▸ YOUR GOAL
Show every line of the data where the word "using" can be found.

---------- RECORDS FOR THE TASK

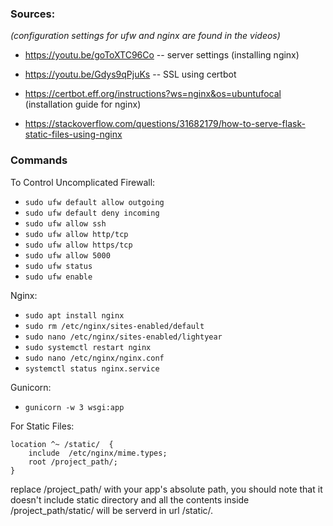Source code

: ### Sources: 
_(configuration settings for ufw and nginx are found in the videos)_
* https://youtu.be/goToXTC96Co -- server settings (installing nginx)
* https://youtu.be/Gdys9qPjuKs -- SSL using certbot 
* https://certbot.eff.org/instructions?ws=nginx&os=ubuntufocal (installation guide for nginx)

* https://stackoverflow.com/questions/31682179/how-to-serve-flask-static-files-using-nginx
### Commands

To Control Uncomplicated Firewall:
* `sudo ufw default allow outgoing`
* `sudo ufw default deny incoming`
* `sudo ufw allow ssh`
* `sudo ufw allow http/tcp`
* `sudo ufw allow https/tcp`
* `sudo ufw allow 5000`
* `sudo ufw status`
* `sudo ufw enable`

Nginx:
* `sudo apt install nginx`
* `sudo rm /etc/nginx/sites-enabled/default`
* `sudo nano /etc/nginx/sites-enabled/lightyear`
* `sudo systemctl restart nginx`
* `sudo nano /etc/nginx/nginx.conf`
* `systemctl status nginx.service`

Gunicorn:
* `gunicorn -w 3 wsgi:app`


For Static Files:

```
location ^~ /static/  {
    include  /etc/nginx/mime.types;
    root /project_path/;
}
```

replace /project_path/ with your app's absolute path, you should note that it doesn't include static directory and all the contents inside /project_path/static/ will be serverd in url /static/.
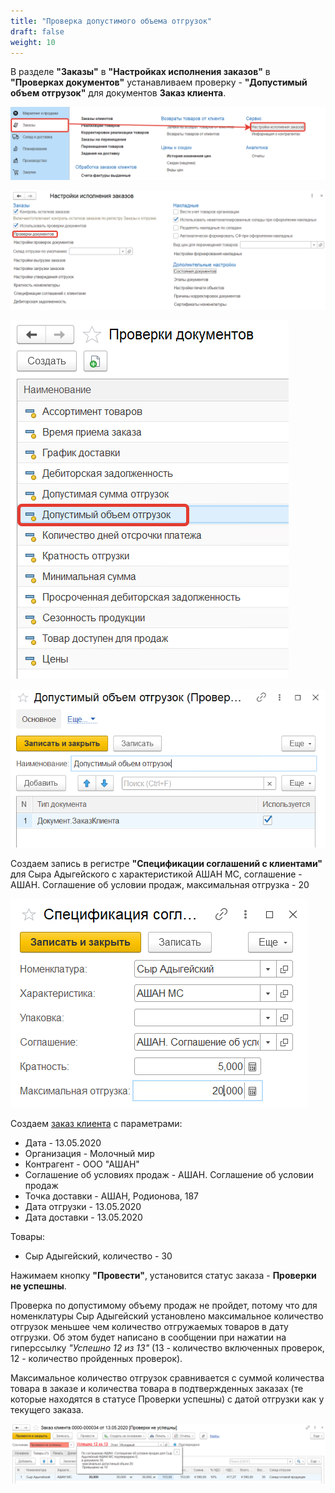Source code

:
 ```yaml
---
title: "Проверка допустимого объема отгрузок"
draft: false
weight: 10
---
```


В разделе **"Заказы"** в **"Настройках исполнения заказов"** в **"Проверках документов"** устанавливаем проверку - **"Допустимый объем отгрузок"** для документов **Заказ клиента**.

[![1][1]][1]

[![2][2]][2]

[![3][3]][3]

[![4][4]][4]

Создаем запись в регистре **"Спецификации соглашений с клиентами"** для Сыра Адыгейского с характеристикой АШАН МС, соглашение - АШАН. Соглашение об условии продаж, максимальная отгрузка - 20

[![5][5]][5]

Создаем [заказ клиента](https://konstanta-it.github.io/erp4food/CRM/CustomerService/FormationOfOrders/CustomerOrder) с параметрами:

- Дата - 13.05.2020
- Организация - Молочный мир
- Контрагент - ООО "АШАН"
- Соглашение об условиях продаж - АШАН. Соглашение об условии продаж
- Точка доставки - АШАН, Родионова, 187
- Дата отгрузки - 13.05.2020
- Дата доставки - 13.05.2020

Товары:

- Сыр Адыгейский, количество - 30

Нажимаем кнопку **"Провести"**, установится статус заказа - **Проверки не успешны**.

Проверка по допустимому объему продаж не пройдет, потому что для номенклатуры Сыр Адыгейский установлено максимальное количество отгрузок меньшее чем количество отгружаемых товаров в дату отгрузки. Об этом будет написано в сообщении при нажатии на гиперссылку *"Успешно 12 из 13"* (13 - количество включенных проверок, 12 - количество пройденных проверок).

Максимальное количество отгрузок сравнивается с суммой количества товара в заказе и количества товара в подтвержденных заказах (те которые находятся в статусе Проверки успешны) с датой отгрузки как у текущего заказа.

[![6][6]][6]

[1]: 1.png
[2]: 2.png
[3]: 3.png
[4]: 4.png
[5]: 5.png
[6]: 6.png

--------------------

▸ SOLUTION TO THIS EXERCISE
* https://youtu.be/Gdys9qPjuKs -- SSL using certbot 
* https://stackoverflow.com/questions/31682179/how-to-serve-flask-static-files-using-nginx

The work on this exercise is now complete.